The electronic equipment can be any intelligent terminal including a tablet personal computer, a vehicle-mounted computer and the like.

Generally, for the hardware structure of the electronic device, the processor 210 may be implemented by a general-purpose CPU (central processing unit), a microprocessor, an application-specific integrated circuit (ApplicationSpecificIntegratedCircuit, ASIC), or one or more integrated circuits, etc. for executing related programs to implement the technical solutions provided in the embodiments of the present application.

Memory 220 may be implemented in the form of read-only memory (ReadOnlyMemory, ROM), static storage, dynamic storage, or random access memory (RandomAccessMemory, RAM). The memory 220 may store an operating system and other application programs, and when the technical solutions provided in the embodiments of the present application are implemented by software or firmware, relevant program codes are stored in the memory 220, and the processor 210 invokes the interface information processing method to execute the embodiments of the present application.

The input/output interface is used for realizing information input and output.

The communication interface is used for realizing communication interaction between the device and other devices, and can realize communication in a wired mode (such as USB, network cable and the like) or in a wireless mode (such as mobile network, WIFI, bluetooth and the like).

Bus 230 conveys information between various components of the device (e.g., processor 210, memory 220, input/output interfaces, and communication interfaces). The processor 210, memory 220, input/output interfaces, and communication interfaces enable communication connections to each other within the device via bus 230.

Embodiments of the present application provide a computer-readable storage medium. The computer-readable storage medium stores computer-executable instructions for causing a computer to perform the data processing method as described above.

Those of ordinary skill in the art will appreciate that all or some of the steps, systems, and methods disclosed above may be implemented as software, firmware, hardware, and suitable combinations thereof. Some or all of the physical components may be implemented as software executed by a processor, such as a central processing unit, digital signal processor, or microprocessor, or as hardware, or as an integrated circuit, such as an application specific integrated circuit. Such software may be distributed on computer readable media, which may include computer storage media (or non-transitory media) and communication media (or transitory media).
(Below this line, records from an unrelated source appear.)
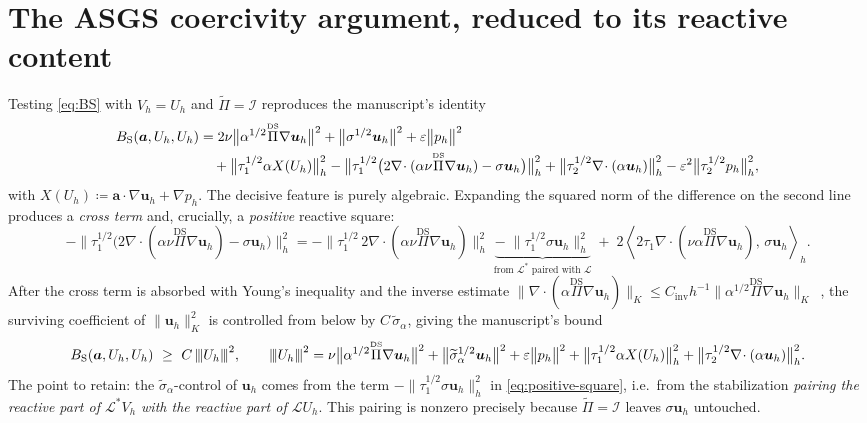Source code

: \documentclass[11pt]{article}
\newcommand{\ViscProj}{\overset{\scriptscriptstyle{\text{DS}}}{\Pi}}
\newcommand{\triplenorm}[1]{{\left\vert\kern-0.25ex\left\vert\kern-0.25ex\left\vert #1
\right\vert\kern-0.25ex\right\vert\kern-0.25ex\right\vert}}
\newcommand{\dualpairing}[1]{\left\langle #1\right\rangle}
\theoremstyle{plain}
\theoremstyle{remark}
\newcommand{\uh}{\boldsymbol{u}_h}
\newcommand{\ph}{p_h}
\newcommand{\Uh}{U_h}
\newcommand{\Vh}{V_h}
\newcommand{\Porth}{\widetilde{\Pi}}                  %
\newcommand{\siga}{\widetilde{\sigma}_\alpha}
\begin{document}
\section{The ASGS coercivity argument, reduced to its reactive content}
Testing \cref{eq:BS} with $\Vh=\Uh$ and $\Porth=\mathcal{I}$ reproduces the
manuscript's identity
%
\begin{align}\label{eq:ASGS-expand}
  B_\text{S}(\boldsymbol{a},\Uh,\Uh)
  &= 2\nu\big\|\alpha^{1/2}\ViscProj\nabla\uh\big\|^2
   + \big\|\sigma^{1/2}\uh\big\|^2
   + \varepsilon\big\|\ph\big\|^2 \notag\\
  &\quad
   + \big\|\tau_1^{1/2}\alpha X(\Uh)\big\|_h^2
   - \big\|\tau_1^{1/2}\big(2\nabla\!\cdot(\alpha\nu\ViscProj\nabla\uh)-\sigma\uh\big)\big\|_h^2
   + \big\|\tau_2^{1/2}\nabla\!\cdot(\alpha\uh)\big\|_h^2
   - \varepsilon^2\big\|\tau_2^{1/2}\ph\big\|_h^2 ,
\end{align}
%
with $X(\Uh)\coloneqq\boldsymbol{a}\cdot\nabla\uh+\nabla\ph$. The decisive feature
is purely algebraic. Expanding the squared norm of the difference on the second
line produces a \emph{cross term} and, crucially, a \emph{positive} reactive
square:
%
\begin{equation}\label{eq:positive-square}
  -\big\|\tau_1^{1/2}\big(2\nabla\!\cdot(\alpha\nu\ViscProj\nabla\uh)-\sigma\uh\big)\big\|_h^2
  = -\big\|\tau_1^{1/2}\,2\nabla\!\cdot(\alpha\nu\ViscProj\nabla\uh)\big\|_h^2
    \;\underbrace{-\;\big\|\tau_1^{1/2}\sigma\uh\big\|_h^2}_{\text{from }\mathcal{L}^*\text{ paired with }\mathcal{L}}
    \;+\;2\dualpairing{2\tau_1\nabla\!\cdot(\nu\alpha\ViscProj\nabla\uh),\,\sigma\uh}_h .
\end{equation}
%
After the cross term is absorbed with Young's inequality and the inverse estimate
$\|\nabla\!\cdot(\alpha\ViscProj\nabla\uh)\|_K\le C_\text{inv}h^{-1}
\|\alpha^{1/2}\ViscProj\nabla\uh\|_K$~\cite{brenner2008mathematical}, the surviving
coefficient of $\|\uh\|_K^2$ is controlled from below by $C\,\siga$, giving the
manuscript's bound
%
\begin{equation}\label{eq:ASGS-lemma}
  B_\text{S}(\boldsymbol{a},\Uh,\Uh)\ \ge\ C\,\triplenorm{\Uh}^2,
  \qquad
  \triplenorm{\Uh}^2
  = \nu\big\|\alpha^{1/2}\ViscProj\nabla\uh\big\|^2
  + \big\|\siga^{1/2}\uh\big\|^2
  + \varepsilon\big\|\ph\big\|^2
  + \big\|\tau_1^{1/2}\alpha X(\Uh)\big\|_h^2
  + \big\|\tau_2^{1/2}\nabla\!\cdot(\alpha\uh)\big\|_h^2 .
\end{equation}
%
The point to retain: the $\siga$-control of $\uh$ comes from the term
$-\|\tau_1^{1/2}\sigma\uh\|_h^2$ in \cref{eq:positive-square}, i.e.\ from the
stabilization \emph{pairing the reactive part of $\mathcal{L}^*\Vh$ with the
reactive part of $\mathcal{L}\Uh$}. This pairing is nonzero precisely because
$\Porth=\mathcal{I}$ leaves $\sigma\uh$ untouched.
\end{document}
The term computer storage media includes both volatile and nonvolatile, removable and non-removable media implemented in any method or technology for storage of information such as computer readable instructions, data structures, program modules or other data, as known to those skilled in the art. Computer storage media includes, but is not limited to, RAM, ROM, EEPROM, flash memory or other memory technology, CD-ROM, digital Versatile Disks (DVD) or other optical disk storage, magnetic cassettes, magnetic tape, magnetic disk storage or other magnetic storage devices, or any other medium which can be used to store the desired information and which can be accessed by a computer. Furthermore, as is well known to those of ordinary skill in the art, communication media typically embodies computer readable instructions, data structures, program modules or other data in a modulated data signal such as a carrier wave or other transport mechanism and includes any information delivery media. In the foregoing description of the present specification, descriptions of the terms "one embodiment/example", "another embodiment/example", "certain embodiments/examples", and the like, are intended to mean that a particular feature, structure, material, or characteristic described in connection with the embodiment or example is included in at least one embodiment or example of the present application. In this specification, schematic representations of the above terms do not necessarily refer to the same embodiments or examples. Furthermore, the particular features, structures, materials, or characteristics described may be combined in any suitable manner in any one or more embodiments or examples.

Those of ordinary skill in the art will appreciate that all or some of the steps of the methods, systems, functional modules/units in the devices disclosed above may be implemented as software, firmware, hardware, and suitable combinations thereof.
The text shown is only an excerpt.